AIM OF THE EXERCISE:
Look through the listing underneath for "textbf", and copy every line that has it.

MATERIAL SHOWN:
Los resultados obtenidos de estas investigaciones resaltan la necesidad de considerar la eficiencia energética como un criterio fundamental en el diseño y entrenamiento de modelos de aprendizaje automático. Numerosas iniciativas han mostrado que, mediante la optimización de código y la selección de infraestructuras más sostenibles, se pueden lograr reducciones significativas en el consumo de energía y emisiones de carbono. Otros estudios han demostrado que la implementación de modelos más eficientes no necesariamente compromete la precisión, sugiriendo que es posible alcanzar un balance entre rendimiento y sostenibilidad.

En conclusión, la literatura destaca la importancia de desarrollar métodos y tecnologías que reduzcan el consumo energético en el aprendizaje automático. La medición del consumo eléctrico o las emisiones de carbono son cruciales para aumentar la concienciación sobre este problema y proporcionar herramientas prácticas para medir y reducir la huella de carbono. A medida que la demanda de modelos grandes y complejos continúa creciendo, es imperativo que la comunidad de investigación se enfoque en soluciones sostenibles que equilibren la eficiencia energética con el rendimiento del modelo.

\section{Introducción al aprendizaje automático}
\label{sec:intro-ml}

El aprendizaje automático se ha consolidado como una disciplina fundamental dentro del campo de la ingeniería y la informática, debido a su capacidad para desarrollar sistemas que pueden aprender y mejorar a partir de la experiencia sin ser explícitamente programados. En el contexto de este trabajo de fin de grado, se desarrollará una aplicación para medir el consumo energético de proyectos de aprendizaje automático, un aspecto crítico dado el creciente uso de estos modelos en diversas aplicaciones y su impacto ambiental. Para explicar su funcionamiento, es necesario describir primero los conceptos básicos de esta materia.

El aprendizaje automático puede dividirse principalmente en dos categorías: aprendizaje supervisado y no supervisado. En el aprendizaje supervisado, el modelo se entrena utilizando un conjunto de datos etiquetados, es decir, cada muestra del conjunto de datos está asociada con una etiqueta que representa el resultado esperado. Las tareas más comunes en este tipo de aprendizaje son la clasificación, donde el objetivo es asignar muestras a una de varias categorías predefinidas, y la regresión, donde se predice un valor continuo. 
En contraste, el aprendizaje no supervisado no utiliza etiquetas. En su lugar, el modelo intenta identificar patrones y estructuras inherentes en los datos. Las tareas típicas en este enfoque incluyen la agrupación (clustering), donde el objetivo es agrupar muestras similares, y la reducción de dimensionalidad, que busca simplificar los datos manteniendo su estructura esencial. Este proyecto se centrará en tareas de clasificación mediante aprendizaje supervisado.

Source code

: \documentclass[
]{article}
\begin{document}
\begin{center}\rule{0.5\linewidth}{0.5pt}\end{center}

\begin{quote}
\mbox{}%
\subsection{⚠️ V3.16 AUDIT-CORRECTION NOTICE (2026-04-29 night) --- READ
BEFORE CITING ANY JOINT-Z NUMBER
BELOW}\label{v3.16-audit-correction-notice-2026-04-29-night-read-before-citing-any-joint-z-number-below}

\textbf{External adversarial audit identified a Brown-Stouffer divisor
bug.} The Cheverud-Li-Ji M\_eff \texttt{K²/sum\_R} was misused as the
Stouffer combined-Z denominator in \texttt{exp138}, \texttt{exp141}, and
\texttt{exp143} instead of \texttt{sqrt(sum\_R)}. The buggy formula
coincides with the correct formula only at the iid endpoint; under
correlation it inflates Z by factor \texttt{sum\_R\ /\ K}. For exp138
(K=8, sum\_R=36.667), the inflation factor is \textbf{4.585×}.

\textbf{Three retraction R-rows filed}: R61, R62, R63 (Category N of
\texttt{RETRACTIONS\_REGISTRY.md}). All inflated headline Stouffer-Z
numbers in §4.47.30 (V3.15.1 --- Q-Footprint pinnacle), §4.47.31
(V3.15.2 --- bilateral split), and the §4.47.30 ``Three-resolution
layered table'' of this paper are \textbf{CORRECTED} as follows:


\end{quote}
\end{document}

TASK RESPONSE:
\textbf{External adversarial audit identified a Brown-Stouffer divisor
(K=8, sum\_R=36.667), the inflation factor is \textbf{4.585×}.
\textbf{Three retraction R-rows filed}: R61, R62, R63 (Category N of
layered table'' of this paper are \textbf{CORRECTED} as follows:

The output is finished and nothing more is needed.